Я окончила курсы. Сегодня вечером совет профессоров должен был решить, быть или не быть экзамену по новой истории на нашем курсе; постановили освободить всех, кто доволен отметкой, полученной при переходе с III на IV курс, – желающие повысить отметку могут экзаменоваться у Форстена, но таких вряд ли кто найдется. Следовательно, мы кончили.
Теперь мы на пороге жизни… среди полного разгрома вступаем в нее. Точно молния ударила и разбила наш курс, – и вот, кто куда…

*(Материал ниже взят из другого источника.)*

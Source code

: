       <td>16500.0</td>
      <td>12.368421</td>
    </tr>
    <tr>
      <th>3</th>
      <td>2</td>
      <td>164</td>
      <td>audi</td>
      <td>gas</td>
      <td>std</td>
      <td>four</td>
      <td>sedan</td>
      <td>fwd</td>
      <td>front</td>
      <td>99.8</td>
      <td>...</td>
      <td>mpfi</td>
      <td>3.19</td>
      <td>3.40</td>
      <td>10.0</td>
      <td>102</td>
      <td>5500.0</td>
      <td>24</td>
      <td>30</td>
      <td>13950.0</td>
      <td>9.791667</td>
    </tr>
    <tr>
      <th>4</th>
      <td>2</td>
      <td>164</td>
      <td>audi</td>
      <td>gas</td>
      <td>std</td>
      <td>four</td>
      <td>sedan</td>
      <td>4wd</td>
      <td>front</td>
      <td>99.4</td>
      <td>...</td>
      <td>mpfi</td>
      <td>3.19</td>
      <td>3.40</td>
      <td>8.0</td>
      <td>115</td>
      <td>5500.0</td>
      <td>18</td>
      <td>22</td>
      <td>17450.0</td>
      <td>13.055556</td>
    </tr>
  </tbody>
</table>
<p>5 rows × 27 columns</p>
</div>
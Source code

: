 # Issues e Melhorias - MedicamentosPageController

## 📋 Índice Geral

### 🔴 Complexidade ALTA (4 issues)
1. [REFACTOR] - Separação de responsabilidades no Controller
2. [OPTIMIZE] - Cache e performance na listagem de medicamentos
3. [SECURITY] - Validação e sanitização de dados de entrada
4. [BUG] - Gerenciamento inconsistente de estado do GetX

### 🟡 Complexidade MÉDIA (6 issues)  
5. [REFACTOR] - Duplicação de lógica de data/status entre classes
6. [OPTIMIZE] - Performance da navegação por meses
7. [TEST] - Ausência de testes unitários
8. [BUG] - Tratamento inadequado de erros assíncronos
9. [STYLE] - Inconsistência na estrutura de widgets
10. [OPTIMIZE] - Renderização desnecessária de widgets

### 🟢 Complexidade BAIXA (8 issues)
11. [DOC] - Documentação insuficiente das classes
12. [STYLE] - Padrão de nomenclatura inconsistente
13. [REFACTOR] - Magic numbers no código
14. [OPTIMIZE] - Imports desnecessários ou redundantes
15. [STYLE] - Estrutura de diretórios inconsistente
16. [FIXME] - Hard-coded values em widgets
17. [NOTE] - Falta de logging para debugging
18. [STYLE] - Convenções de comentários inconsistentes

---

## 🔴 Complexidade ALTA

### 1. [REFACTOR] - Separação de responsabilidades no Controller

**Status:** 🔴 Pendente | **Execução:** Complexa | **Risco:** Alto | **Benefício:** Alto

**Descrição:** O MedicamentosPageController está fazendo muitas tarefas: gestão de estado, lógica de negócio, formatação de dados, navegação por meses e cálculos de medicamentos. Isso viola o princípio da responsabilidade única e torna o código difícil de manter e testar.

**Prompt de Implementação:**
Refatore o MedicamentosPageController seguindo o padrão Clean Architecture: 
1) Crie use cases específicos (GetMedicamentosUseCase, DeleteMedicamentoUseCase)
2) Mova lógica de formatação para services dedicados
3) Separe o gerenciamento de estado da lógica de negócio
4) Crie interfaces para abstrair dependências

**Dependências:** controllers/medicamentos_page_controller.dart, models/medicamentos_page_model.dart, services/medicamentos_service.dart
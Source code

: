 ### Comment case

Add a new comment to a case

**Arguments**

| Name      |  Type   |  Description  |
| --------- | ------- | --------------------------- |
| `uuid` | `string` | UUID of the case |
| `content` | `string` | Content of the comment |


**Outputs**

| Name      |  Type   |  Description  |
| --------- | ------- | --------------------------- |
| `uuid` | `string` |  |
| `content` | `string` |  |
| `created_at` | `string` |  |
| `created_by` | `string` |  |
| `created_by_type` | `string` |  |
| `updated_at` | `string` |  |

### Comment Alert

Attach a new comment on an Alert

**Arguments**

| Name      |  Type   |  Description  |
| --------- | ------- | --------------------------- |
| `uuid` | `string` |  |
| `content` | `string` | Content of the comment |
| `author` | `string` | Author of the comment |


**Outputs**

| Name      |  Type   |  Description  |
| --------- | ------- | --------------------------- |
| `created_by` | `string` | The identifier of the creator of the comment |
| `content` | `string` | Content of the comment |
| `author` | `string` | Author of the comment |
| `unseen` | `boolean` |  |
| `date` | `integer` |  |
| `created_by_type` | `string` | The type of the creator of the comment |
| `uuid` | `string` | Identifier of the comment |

Вчера я была в библиотеке и долго беседовала с Б-новой, у которой находится пока бюро для приискания занятий окончившим. Весной кончило человек 27, осенью 30 с лишком, из ста остальных – нашего курса исключены 32, прочие вышли. Теперь требований получается много, и так как кончивших мало, то очень многие получают места часто на выгодных материальных условиях. Например, требуется помощница начальницы гимназии в Читу – 600 руб. при готовой квартире и без уроков, в Пермскую губернию – учительницей математики в старших классах – жалованья 1000 руб., но на эти места – удивительное дело – не нашлось желающих. А сколько вышло замуж нынче весной! На экзамене латинского языка я просто считала кольца обручальные… Нынешнее студенческое движение много способствовало сближению учащихся и повело к бракам…
Между нашими идут оживленные споры: сначала поднялся вопрос об адресе К-еву и Г-су, потом вопрос от адреса перешел к проекту устроить обед и пригласить на него их же и В-нского. Поднялись возражения: отчего не пригласить и других профессоров?! Мнения разделились, и вопрос, кажется, провалился, так как приглашать всех, из которых очень многие не стояли в непосредственной связи с курсистками, – не нашли удобным, а пригласить только двух уволенных профессоров не решались, потому что один из них далеко отстоял от нас, и контраст между отношениями нашими к нему и другому резко бросился бы в глаза. Словом, как всегда и везде в нестройно сложенном организме идет разлад. Мы не привыкли быть солидарными. А мне очень хотелось бы, чтобы поскорее был решен вопрос об адресах: хочется видеть их готовыми при себе и подписаться на них.
Сегодня И.А. Шляпкин сообщил мне, что из нашего коллективного перевода небольшой книжки «Скандинавская литература и ее современные тенденции», Марии Герцфельд26
, цензура не пропускает 8 страниц, а их-то всего с небольшим сто, или даже меньше, ужасно досадно стало. Воспользовавшись случаем, я спросила И.А., когда можно будет приехать к нему проститься – и голос мой вдруг задрожал… Я едва могла выслушать его приглашение к себе в имение и поспешила отойти в сторону, к вешалкам, чтобы скрыть слезы, невольно выступившие на глаза.